You may be familiar with the phrase “A picture is worth a thousand words” and, in the context of data science, a visualized plot provides just as much value. It does this by providing a different look at tabular data, perhaps in the form of simple line charts, histogram distribution and more elaborate pivot charts.
As useful as these can be, a typical chart that we may see in print or on the web are most likely static. Imagine how much more engaging it would be to manipulate these static variables in an interactive dashboard?
In this blog, you’ll learn how to build a Population Dashboard app that displays data and visualizations of the US population for the years 2010-2019 as obtained from the US Census Bureau.
I'll guide you through the process of building this interactive dashboard app from scratch using Streamlit for the frontend. Our backend muscle comes from PyData heavyweights like NumPy, Pandas, Scikit-Learn, and Altair, ensuring robust data processing and analytics.
You’ll learn how to:
- Define key metrics
- Perform EDA analysis
- Build the dashboard app with Streamlit
What’s inside the dashboard?
Here’s a visual breakdown of the components that make up this population dashboard:
Let’s get started!
1. Define key metrics
Before we dive into actually building the dashboard, we need to first come up with well-defined metrics to measure what matters.
1.1 Overview of key metrics
The goal of any dashboard is to surface insights that provide the basis for data-driven decision making. What is the primary purpose of the dashboard? This will guide the subsequent questions you want the dashboard to answer in the form of key metrics.
For example:
- In sales, the primary goal may be to understand: “How are sales teams performing?” Metrics may include total revenue by sales rep, units sold by territory, or new leads generated over time.
- In marketing, the primary goal may be to understand “How is my campaign performing?” this may include measuring leading indicators such as response rates or click-through rate, and lagging indicators such as revenue conversion rate or customer acquisition costs.
- In finance, the dashboard may need to answer “How profitable is our business?” this might include gross profit, operating margin, and return on assets.
1.2 Key metrics selected for this app
The primary question this population dashboard aims to answer is: how do US state populations change over time?
What questions do we need to ask that will help us answer this dashboard goal?

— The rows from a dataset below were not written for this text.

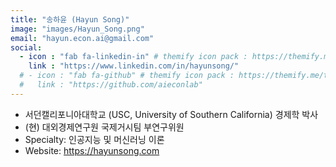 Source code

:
 ```yaml
---
title: "송하윤 (Hayun Song)"
image: "images/Hayun_Song.png"
email: "hayun.econ.ai@gmail.com"
social:
  - icon : "fab fa-linkedin-in" # themify icon pack : https://themify.me/themify-icons
    link : "https://www.linkedin.com/in/hayunsong/"
  # - icon : "fab fa-github" # themify icon pack : https://themify.me/themify-icons
  #   link : "https://github.com/aieconlab"
---
```



-	서던캘리포니아대학교 (USC, University of Southern California) 경제학 박사
-	(현) 대외경제연구원 국제거시팀 부연구위원
-	Specialty: 인공지능 및 머신러닝 이론
-	Website: https://hayunsong.com
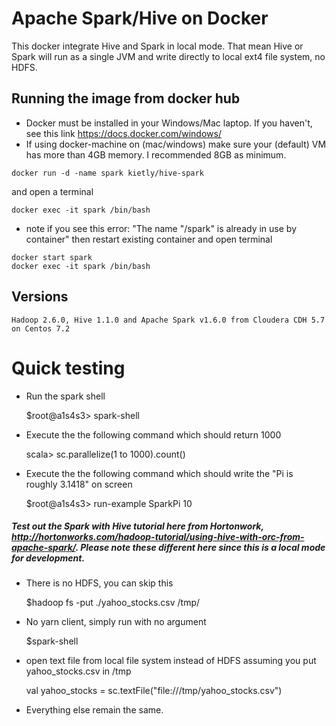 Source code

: Apache Spark/Hive on Docker
==========

This docker integrate Hive and Spark in local mode. That mean Hive or Spark will run as a single JVM and write directly to local ext4 file system, no HDFS.


## Running the image from docker hub

* Docker must be installed in your Windows/Mac laptop. If you haven't, see this link https://docs.docker.com/windows/
* If using docker-machine on (mac/windows) make sure your (default) VM has more than 4GB memory. I recommended 8GB as minimum.
```
docker run -d -name spark kietly/hive-spark
```
and open a terminal
```
docker exec -it spark /bin/bash
```
* note if you see this error: "The name "/spark" is already in use by container" then restart existing container and open terminal
```
docker start spark
docker exec -it spark /bin/bash
```

## Versions
    Hadoop 2.6.0, Hive 1.1.0 and Apache Spark v1.6.0 from Cloudera CDH 5.7 on Centos 7.2 

# Quick testing
* Run the spark shell
    
    $root@a1s4s3> spark-shell 

* Execute the the following command which should return 1000

    scala> sc.parallelize(1 to 1000).count()

* Execute the the following command which should write the "Pi is roughly 3.1418" on screen

    $root@a1s4s3> run-example SparkPi 10
##### Test out the Spark with Hive tutorial here from Hortonwork, http://hortonworks.com/hadoop-tutorial/using-hive-with-orc-from-apache-spark/. Please note these different here since this is a local mode for development. 
* There is no HDFS, you can skip this 

    $hadoop fs -put ./yahoo_stocks.csv /tmp/
* No yarn client, simply run with no argument 

    $spark-shell
* open text file from local file system instead of HDFS assuming you put yahoo_stocks.csv in /tmp

    val yahoo_stocks = sc.textFile("file:///tmp/yahoo_stocks.csv")
* Everything else remain the same.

- How do total populations compare among different states?
- How do state populations evolve over time and how do they compare to each other?

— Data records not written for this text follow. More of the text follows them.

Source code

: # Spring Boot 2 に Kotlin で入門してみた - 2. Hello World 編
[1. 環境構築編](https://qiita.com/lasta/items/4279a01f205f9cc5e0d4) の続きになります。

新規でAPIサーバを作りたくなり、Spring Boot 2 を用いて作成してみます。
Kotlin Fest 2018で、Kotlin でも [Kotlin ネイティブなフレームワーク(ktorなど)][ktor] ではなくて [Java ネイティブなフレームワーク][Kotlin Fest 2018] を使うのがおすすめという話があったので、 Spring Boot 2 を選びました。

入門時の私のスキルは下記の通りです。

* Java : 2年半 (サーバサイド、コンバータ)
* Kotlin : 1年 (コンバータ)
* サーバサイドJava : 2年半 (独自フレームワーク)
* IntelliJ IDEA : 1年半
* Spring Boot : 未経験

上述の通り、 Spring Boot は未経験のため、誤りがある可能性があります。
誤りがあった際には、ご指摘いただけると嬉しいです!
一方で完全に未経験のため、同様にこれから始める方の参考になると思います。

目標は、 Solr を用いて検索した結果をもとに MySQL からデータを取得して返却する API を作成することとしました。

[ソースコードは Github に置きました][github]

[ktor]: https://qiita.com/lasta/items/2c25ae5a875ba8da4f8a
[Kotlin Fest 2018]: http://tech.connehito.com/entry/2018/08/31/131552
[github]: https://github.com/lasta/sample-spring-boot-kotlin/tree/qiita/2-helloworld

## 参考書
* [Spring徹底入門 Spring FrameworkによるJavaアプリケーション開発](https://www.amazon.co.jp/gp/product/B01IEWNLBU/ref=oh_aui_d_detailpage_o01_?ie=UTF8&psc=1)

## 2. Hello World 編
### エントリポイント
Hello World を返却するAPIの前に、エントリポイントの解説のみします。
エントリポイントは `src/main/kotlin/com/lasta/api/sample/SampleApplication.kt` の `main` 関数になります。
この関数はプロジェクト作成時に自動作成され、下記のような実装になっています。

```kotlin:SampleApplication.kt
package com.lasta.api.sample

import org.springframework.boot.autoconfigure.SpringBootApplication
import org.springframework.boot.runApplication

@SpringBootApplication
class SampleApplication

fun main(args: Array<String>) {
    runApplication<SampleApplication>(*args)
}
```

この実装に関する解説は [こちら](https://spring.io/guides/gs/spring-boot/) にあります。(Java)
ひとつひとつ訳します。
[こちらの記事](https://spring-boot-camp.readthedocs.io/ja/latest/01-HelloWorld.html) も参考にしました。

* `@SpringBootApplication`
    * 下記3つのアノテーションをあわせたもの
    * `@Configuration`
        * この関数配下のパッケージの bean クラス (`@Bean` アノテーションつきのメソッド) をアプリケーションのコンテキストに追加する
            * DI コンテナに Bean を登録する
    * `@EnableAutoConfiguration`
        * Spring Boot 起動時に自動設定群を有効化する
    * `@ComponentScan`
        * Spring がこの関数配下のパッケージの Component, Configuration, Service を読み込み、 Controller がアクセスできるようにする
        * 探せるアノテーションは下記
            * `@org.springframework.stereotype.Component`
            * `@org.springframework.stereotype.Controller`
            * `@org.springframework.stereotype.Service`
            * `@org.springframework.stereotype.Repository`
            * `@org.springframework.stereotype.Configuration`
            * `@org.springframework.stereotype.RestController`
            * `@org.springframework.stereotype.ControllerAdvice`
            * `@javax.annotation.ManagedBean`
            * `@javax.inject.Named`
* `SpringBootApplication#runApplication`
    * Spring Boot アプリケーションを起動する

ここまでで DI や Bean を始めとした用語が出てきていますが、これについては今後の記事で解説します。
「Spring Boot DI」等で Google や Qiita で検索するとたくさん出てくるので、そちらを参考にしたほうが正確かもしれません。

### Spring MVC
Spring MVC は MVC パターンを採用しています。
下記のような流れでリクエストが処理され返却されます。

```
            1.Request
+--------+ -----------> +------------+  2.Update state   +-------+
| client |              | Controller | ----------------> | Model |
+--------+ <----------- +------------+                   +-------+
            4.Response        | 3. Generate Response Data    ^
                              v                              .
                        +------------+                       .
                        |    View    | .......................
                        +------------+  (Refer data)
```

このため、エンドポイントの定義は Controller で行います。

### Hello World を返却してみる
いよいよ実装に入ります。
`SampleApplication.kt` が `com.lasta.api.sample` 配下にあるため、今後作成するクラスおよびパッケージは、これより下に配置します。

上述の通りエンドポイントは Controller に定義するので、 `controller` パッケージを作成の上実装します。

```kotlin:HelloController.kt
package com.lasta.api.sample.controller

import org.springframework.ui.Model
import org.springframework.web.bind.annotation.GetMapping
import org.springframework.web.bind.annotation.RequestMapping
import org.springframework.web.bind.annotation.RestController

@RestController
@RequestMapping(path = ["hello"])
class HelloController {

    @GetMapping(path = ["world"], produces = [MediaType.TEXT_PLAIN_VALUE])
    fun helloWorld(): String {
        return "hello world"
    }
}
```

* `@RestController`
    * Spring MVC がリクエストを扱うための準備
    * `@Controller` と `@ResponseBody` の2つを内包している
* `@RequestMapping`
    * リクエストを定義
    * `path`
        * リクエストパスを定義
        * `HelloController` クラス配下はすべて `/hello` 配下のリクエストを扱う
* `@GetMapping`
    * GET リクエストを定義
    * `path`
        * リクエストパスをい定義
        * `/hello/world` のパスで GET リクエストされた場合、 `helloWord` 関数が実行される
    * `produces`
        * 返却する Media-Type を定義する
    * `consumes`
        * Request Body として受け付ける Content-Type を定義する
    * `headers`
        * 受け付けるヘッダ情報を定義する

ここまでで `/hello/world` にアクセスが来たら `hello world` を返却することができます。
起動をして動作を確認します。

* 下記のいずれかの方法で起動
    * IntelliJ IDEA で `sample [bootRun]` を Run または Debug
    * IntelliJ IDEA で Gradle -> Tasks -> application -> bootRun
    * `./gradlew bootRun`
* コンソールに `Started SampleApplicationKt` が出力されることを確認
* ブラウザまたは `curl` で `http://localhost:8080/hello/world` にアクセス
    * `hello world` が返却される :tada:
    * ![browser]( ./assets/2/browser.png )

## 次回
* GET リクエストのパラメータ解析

- In a given year, which states experienced more than 50,000 people moving in, or out? We'll label these inbound and outbound migration metrics.
2. Perform EDA analysis
Once we have our key metrics, we will then need to collect and gain a solid understanding about the data available before we can present it in a visually aesthetic way in our dashboard.

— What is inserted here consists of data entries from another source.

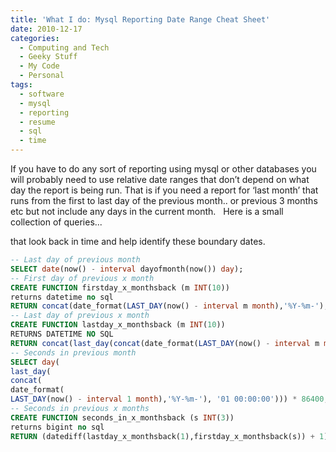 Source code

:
 ```yaml
---
title: 'What I do: Mysql Reporting Date Range Cheat Sheet'
date: 2010-12-17
categories:
  - Computing and Tech
  - Geeky Stuff
  - My Code
  - Personal
tags:
  - software
  - mysql
  - reporting
  - resume
  - sql
  - time
---
```


If you have to do any sort of reporting using mysql or other databases you will probably need to use relative date ranges that don’t depend on what day the report is being run. That is if you need a report for ‘last month’ that runs from the first to last day of the previous month.. or previous 3 months etc but not include any days in the current month.   Here is a small collection of queries...<!--more-->

that look back in time and help identify these boundary dates.

``` sql
-- Last day of previous month
SELECT date(now() - interval dayofmonth(now()) day);
-- First day of previous x month
CREATE FUNCTION firstday_x_monthsback (m INT(10))
returns datetime no sql
RETURN concat(date_format(LAST_DAY(now() - interval m month),'%Y-%m-'),'01 00:00:00');
-- Last day of previous x month
CREATE FUNCTION lastday_x_monthsback (m INT(10))
RETURNS DATETIME NO SQL
RETURN concat(last_day(concat(date_format(LAST_DAY(now() - interval m month),'%Y-%m-'),'01 00:00:00')),' 23:59:59')
-- Seconds in previous month
SELECT day(
last_day(
concat(
date_format(
LAST_DAY(now() - interval 1 month),'%Y-%m-'), '01 00:00:00'))) * 86400;
-- Seconds in previous x months
CREATE FUNCTION seconds_in_x_monthsback (s INT(3))
returns bigint no sql
RETURN (datediff(lastday_x_monthsback(1),firstday_x_monthsback(s)) + 1) * 86400;
```
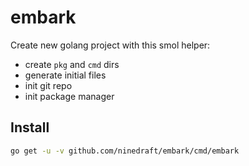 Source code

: # embark

Create new golang project with this smol helper:
- create `pkg` and `cmd` dirs
- generate initial files
- init git repo
- init package manager

## Install

```bash
go get -u -v github.com/ninedraft/embark/cmd/embark
```
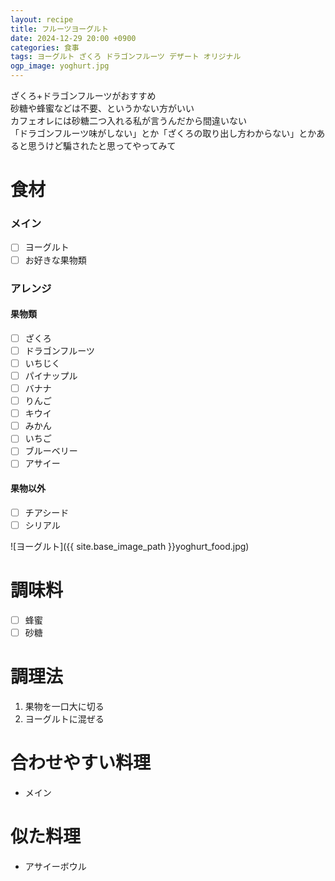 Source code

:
 ```yaml
---
layout: recipe
title: フルーツヨーグルト
date: 2024-12-29 20:00 +0900
categories: 食事
tags: ヨーグルト ざくろ ドラゴンフルーツ デザート オリジナル
ogp_image: yoghurt.jpg
---
```


ざくろ+ドラゴンフルーツがおすすめ  
砂糖や蜂蜜などは不要、というかない方がいい  
カフェオレには砂糖二つ入れる私が言うんだから間違いない  
「ドラゴンフルーツ味がしない」とか「ざくろの取り出し方わからない」とかあると思うけど騙されたと思ってやってみて  

# 食材
### メイン
- [ ] ヨーグルト
- [ ] お好きな果物類

### アレンジ
#### 果物類
- [ ] ざくろ
- [ ] ドラゴンフルーツ
- [ ] いちじく
- [ ] パイナップル
- [ ] バナナ
- [ ] りんご
- [ ] キウイ
- [ ] みかん
- [ ] いちご
- [ ] ブルーベリー
- [ ] アサイー

#### 果物以外
- [ ] チアシード
- [ ] シリアル

![ヨーグルト]({{ site.base_image_path }}yoghurt_food.jpg)

# 調味料
- [ ] 蜂蜜
- [ ] 砂糖

# 調理法
1. 果物を一口大に切る
2. ヨーグルトに混ぜる

# 合わせやすい料理
- メイン

# 似た料理
- アサイーボウル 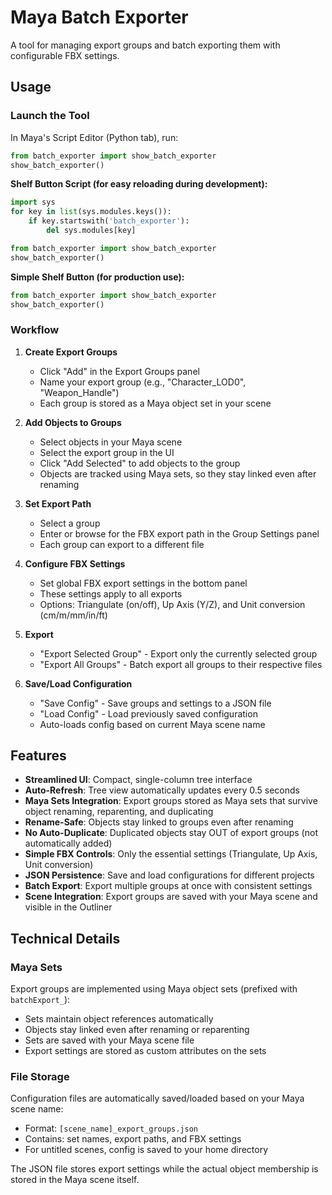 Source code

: # Maya Batch Exporter

A tool for managing export groups and batch exporting them with configurable FBX settings.

## Usage

### Launch the Tool

In Maya's Script Editor (Python tab), run:

```python
from batch_exporter import show_batch_exporter
show_batch_exporter()
```

**Shelf Button Script (for easy reloading during development):**

```python
import sys
for key in list(sys.modules.keys()):
    if key.startswith('batch_exporter'):
        del sys.modules[key]

from batch_exporter import show_batch_exporter
show_batch_exporter()
```

**Simple Shelf Button (for production use):**

```python
from batch_exporter import show_batch_exporter
show_batch_exporter()
```

### Workflow

1. **Create Export Groups**
   - Click "Add" in the Export Groups panel
   - Name your export group (e.g., "Character_LOD0", "Weapon_Handle")
   - Each group is stored as a Maya object set in your scene

2. **Add Objects to Groups**
   - Select objects in your Maya scene
   - Select the export group in the UI
   - Click "Add Selected" to add objects to the group
   - Objects are tracked using Maya sets, so they stay linked even after renaming

3. **Set Export Path**
   - Select a group
   - Enter or browse for the FBX export path in the Group Settings panel
   - Each group can export to a different file

4. **Configure FBX Settings**
   - Set global FBX export settings in the bottom panel
   - These settings apply to all exports
   - Options: Triangulate (on/off), Up Axis (Y/Z), and Unit conversion (cm/m/mm/in/ft)

5. **Export**
   - "Export Selected Group" - Export only the currently selected group
   - "Export All Groups" - Batch export all groups to their respective files

6. **Save/Load Configuration**
   - "Save Config" - Save groups and settings to a JSON file
   - "Load Config" - Load previously saved configuration
   - Auto-loads config based on current Maya scene name

## Features

- **Streamlined UI**: Compact, single-column tree interface
- **Auto-Refresh**: Tree view automatically updates every 0.5 seconds
- **Maya Sets Integration**: Export groups stored as Maya sets that survive object renaming, reparenting, and duplicating
- **Rename-Safe**: Objects stay linked to groups even after renaming
- **No Auto-Duplicate**: Duplicated objects stay OUT of export groups (not automatically added)
- **Simple FBX Controls**: Only the essential settings (Triangulate, Up Axis, Unit conversion)
- **JSON Persistence**: Save and load configurations for different projects
- **Batch Export**: Export multiple groups at once with consistent settings
- **Scene Integration**: Export groups are saved with your Maya scene and visible in the Outliner

## Technical Details

### Maya Sets

Export groups are implemented using Maya object sets (prefixed with `batchExport_`):
- Sets maintain object references automatically
- Objects stay linked even after renaming or reparenting
- Sets are saved with your Maya scene file
- Export settings are stored as custom attributes on the sets

### File Storage

Configuration files are automatically saved/loaded based on your Maya scene name:
- Format: `[scene_name]_export_groups.json`
- Contains: set names, export paths, and FBX settings
- For untitled scenes, config is saved to your home directory

The JSON file stores export settings while the actual object membership is stored in the Maya scene itself.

Exploratory data analysis (EDA) can be defined as an iterative process for data understanding that entails asking and answering questions through investigative work of analyzing the data. In essence, your dashboard starts out as a blank canvas and EDA provides a pragmatic approach for coming up with compelling data visuals that tells a story.
John Tukey's seminal work on EDA in 1977 meticulously sets the stage for effective data communication. Here are some notable key takeaways:
- “The greatest value of a graph is when it forces us to see what we never expected.” In fact Tukey, introduced the Box and whisker plot (aka box plots).
- Having a flexible and open mindset when approaching data, hence the “exploratory” nature of EDA.
2.1 What data is available to you?
Here’s a sample of the dataset from the US Census Bureau we’re using for our population dashboard. There are 3 potential variables (states
, year
and population
) that will serve as the basis for our metrics.
states, states_code, id, year, population
Alabama, AL, 1, 2010, 4785437
Alaska, AK, 2, 2010, 713910
Arizona, AZ, 4, 2010, 6407172
Arkansas, AR, 5, 2010, 2921964
California, CA, 6, 2010, 37319502
2.2 Prepare the data
Consolidate the year columns into a single unified column.
The advantage of subsetting the data by year, will provide the necessary format for generating possible visualizations (e.g. a heatmap, choropleth map, etc.) and a sortable dataframe.
2.3 Select charts to best visualize our key metrics
Now that we have a better understanding of the data at our fingertips, and the key metrics to measure, it’s time to decide how to visualize the results on our dashboard. There are countless ways to visualize your datasets, here’s what was selected for our population dashboard app.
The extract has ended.